オーロラ色の夢語り
蒼乃モネ
第一夜 夢占い
夢の中にあらわれるのは無意識的内容が投影されているイメージであり、それは象徴性に満ちていて、言葉による言い換えのきかないものである。無意識からのメッセージ。〈ユング〉
さて、夢占いに興じる少女たちの群れを横目に、Nは歩みを速めていた。
朝露に濡れた白い花を踏み散らしながら、秘密の場所へ。
頭上に大きく口をひらいた藍の空には、オーロラがゆらゆらと。
この世界こそ、夢。
Nは、自分がこの世界でただひとり、そのことに気付いているのが、何よりの証拠だと感じていた。
明晰夢である。
Nは、泉にうつる歪んだ自身の姿に、声をあげた。
『おまえもまた、きづいていないだろう。
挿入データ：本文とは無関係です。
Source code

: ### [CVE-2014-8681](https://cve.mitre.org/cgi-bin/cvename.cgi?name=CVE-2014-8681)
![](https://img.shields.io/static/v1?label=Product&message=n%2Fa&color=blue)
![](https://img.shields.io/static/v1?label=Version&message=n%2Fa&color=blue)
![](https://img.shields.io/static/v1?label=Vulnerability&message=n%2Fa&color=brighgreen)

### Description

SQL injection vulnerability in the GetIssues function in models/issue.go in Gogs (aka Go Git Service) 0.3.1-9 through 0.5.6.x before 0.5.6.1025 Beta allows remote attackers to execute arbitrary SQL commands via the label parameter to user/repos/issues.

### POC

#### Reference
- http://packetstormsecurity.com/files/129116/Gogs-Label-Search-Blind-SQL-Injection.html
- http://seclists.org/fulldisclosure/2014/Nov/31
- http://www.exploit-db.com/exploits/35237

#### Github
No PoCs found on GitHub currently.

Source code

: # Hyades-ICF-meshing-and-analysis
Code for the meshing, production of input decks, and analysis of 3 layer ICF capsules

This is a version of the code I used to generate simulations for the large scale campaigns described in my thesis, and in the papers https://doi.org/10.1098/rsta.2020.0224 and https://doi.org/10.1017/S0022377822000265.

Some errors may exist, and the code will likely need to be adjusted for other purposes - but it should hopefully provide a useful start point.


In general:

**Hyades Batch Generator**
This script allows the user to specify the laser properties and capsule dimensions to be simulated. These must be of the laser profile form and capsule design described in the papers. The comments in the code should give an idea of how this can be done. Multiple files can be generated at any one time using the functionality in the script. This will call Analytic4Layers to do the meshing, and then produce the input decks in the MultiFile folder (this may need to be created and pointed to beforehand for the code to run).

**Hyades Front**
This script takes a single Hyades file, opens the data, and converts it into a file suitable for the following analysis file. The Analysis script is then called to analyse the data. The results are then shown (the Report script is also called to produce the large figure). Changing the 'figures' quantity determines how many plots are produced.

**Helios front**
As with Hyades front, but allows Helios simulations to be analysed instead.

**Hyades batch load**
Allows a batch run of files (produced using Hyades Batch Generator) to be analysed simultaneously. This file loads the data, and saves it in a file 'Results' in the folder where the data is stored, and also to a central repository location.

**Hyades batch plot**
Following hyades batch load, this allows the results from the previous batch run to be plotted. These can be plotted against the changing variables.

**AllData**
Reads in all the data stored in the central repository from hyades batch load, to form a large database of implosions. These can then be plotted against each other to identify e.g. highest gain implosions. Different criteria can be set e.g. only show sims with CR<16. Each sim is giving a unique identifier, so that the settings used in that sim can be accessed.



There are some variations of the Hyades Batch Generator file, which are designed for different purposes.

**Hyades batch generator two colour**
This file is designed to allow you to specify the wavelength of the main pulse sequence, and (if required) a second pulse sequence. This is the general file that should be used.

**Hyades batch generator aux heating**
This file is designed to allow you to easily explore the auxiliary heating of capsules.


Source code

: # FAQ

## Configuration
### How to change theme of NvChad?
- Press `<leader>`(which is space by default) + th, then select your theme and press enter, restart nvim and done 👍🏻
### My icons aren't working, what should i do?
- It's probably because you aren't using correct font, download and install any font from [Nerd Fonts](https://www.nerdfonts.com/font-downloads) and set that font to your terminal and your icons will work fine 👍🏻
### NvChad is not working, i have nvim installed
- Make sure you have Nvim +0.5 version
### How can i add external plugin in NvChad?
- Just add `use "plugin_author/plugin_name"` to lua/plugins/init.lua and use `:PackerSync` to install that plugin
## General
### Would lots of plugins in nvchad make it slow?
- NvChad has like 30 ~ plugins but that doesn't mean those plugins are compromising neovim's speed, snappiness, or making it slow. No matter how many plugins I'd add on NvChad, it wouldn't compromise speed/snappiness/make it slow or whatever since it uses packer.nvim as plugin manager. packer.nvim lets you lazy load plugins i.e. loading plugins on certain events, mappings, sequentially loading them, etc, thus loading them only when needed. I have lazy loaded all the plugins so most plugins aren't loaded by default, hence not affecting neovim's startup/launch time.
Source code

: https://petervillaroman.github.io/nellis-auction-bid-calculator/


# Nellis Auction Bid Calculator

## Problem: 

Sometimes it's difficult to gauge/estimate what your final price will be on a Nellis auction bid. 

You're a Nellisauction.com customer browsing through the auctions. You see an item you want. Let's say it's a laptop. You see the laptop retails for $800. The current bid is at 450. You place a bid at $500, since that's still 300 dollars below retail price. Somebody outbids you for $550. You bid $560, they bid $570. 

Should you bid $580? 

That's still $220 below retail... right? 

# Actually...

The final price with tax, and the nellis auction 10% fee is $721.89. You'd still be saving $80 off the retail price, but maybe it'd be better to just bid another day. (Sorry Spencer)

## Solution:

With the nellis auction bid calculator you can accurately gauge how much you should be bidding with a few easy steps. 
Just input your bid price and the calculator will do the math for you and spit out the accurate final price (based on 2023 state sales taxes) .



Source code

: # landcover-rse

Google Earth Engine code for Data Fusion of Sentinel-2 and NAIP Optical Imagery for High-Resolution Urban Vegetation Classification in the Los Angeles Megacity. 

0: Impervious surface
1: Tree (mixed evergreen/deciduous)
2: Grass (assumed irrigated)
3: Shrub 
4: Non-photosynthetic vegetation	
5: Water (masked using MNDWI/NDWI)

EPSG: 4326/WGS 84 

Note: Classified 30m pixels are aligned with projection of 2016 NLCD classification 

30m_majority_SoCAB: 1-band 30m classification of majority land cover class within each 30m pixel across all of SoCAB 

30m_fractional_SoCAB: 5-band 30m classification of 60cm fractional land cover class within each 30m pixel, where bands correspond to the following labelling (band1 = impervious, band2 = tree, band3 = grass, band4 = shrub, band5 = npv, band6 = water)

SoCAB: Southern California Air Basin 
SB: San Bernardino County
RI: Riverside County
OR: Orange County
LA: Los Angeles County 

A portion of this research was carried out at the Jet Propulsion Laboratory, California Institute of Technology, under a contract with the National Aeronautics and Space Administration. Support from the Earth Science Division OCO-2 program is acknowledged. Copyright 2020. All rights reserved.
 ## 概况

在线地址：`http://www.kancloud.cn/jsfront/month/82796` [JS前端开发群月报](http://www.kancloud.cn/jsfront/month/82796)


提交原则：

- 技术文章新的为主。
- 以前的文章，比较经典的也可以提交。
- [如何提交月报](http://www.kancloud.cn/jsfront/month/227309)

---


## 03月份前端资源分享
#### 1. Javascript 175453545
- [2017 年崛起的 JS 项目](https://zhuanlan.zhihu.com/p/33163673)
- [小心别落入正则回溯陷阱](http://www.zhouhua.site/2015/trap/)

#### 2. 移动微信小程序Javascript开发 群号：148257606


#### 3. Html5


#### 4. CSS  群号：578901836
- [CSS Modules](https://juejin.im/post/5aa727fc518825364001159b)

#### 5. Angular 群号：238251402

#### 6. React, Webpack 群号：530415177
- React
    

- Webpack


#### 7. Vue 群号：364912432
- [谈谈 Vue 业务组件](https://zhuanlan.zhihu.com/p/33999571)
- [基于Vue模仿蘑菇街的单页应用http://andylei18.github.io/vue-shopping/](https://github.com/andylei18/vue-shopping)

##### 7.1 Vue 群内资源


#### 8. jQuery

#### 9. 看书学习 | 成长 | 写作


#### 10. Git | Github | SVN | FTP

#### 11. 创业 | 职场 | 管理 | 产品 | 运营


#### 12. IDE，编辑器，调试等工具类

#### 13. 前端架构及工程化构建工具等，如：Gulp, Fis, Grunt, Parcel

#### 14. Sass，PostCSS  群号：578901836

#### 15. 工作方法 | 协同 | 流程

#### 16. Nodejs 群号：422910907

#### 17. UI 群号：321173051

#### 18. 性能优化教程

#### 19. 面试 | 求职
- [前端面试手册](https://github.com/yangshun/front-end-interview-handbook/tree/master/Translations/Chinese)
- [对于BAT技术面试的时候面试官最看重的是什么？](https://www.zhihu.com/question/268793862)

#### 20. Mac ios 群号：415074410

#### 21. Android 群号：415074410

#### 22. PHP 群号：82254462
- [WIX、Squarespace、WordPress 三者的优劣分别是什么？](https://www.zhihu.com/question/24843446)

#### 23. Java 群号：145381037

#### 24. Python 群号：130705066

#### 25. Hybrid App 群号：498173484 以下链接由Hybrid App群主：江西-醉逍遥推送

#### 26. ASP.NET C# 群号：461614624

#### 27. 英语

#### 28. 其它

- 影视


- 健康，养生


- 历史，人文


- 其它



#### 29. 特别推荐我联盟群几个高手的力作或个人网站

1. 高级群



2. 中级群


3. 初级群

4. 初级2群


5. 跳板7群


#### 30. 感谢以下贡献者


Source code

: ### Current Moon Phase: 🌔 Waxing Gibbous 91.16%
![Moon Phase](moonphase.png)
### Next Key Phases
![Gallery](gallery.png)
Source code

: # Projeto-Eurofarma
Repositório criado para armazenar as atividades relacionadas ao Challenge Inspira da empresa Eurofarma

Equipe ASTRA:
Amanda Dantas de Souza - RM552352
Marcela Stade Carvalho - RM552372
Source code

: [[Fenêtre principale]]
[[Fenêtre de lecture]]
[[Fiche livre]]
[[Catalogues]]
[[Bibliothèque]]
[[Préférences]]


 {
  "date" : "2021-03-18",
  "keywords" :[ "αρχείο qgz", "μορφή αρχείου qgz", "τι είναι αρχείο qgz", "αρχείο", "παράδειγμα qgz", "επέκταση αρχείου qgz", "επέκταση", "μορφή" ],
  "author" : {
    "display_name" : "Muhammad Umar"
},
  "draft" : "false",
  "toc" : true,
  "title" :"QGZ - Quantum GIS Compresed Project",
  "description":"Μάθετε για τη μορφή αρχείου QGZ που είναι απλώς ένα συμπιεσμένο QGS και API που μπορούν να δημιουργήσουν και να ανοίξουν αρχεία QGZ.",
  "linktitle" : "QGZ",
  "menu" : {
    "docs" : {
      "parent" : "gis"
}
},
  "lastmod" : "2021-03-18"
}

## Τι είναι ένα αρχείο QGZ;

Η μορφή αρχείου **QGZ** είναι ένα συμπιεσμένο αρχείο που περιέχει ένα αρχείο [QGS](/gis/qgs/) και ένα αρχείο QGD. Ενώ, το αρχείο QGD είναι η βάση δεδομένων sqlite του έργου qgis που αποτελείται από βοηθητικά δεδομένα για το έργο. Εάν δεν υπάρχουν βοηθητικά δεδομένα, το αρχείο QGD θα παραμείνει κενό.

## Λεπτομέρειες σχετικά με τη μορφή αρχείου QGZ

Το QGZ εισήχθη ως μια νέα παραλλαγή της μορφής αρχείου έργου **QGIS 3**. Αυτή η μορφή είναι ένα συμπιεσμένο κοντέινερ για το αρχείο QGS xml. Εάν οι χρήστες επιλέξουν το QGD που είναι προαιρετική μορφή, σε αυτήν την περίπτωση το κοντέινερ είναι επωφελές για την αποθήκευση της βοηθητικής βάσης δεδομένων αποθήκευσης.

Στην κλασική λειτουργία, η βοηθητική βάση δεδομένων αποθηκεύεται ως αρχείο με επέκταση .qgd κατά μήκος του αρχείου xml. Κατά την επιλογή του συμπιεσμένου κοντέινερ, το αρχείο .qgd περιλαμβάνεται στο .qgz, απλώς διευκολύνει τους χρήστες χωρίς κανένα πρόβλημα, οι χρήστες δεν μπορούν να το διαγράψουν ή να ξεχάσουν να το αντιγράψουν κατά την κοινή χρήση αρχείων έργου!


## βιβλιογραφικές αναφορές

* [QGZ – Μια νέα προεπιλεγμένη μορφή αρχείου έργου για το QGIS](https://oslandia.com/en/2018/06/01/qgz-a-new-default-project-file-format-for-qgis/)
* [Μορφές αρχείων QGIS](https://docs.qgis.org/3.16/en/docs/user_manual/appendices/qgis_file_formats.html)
あたしが すべてを おもいどおりに できることを』
何度も夜と朝がめぐってきた。
幾度も無数の星が尾を引いて落ちては、太陽が生まれた。
地鳴りとともに大地が隆起し、火山が興った。
甘くむせかえるスミレの香りと、刺すような硫黄の臭気がないまぜになって、あたりに立ち込めた。
Nはたまらなくなって水鏡にとび込んだ。
透明の水中世界は、深く、清く、冷たい。
天空からふりそそぐ、オーロラの光の乱反射。
視界を遮るように、 水面へと帯状に滑り込む乳白色のにごり。
水辺から誰かが水瓶のようなものから、なにかそそぎ込んでいるらしかった。
屈伸運動の要領で底から飛び上がると、いそいそと泉へ牛乳をそそぐ女と、しばし目があった。
気の抜けたような沈黙。
女が両手で抱える壺の中身だけは、まだまだ底をつきそうにない。
泉は、瞬く間にまろやかになった。
先刻自身の癇癪が起こした天変地異についていうと、あの騒ぎは嘘のように静まっていた。
すべては、もとどおりに整っていた。
しかし、ほどなくしてこの美しい箱庭世界は、周縁からほろほろとほころび始める。
スミレの香りと、麝香の香り。
耳に残るは、天使の歌うシュプレヒコール。
ローズクォーツと真珠をなめらかに溶かしたような、Nの夢の終演。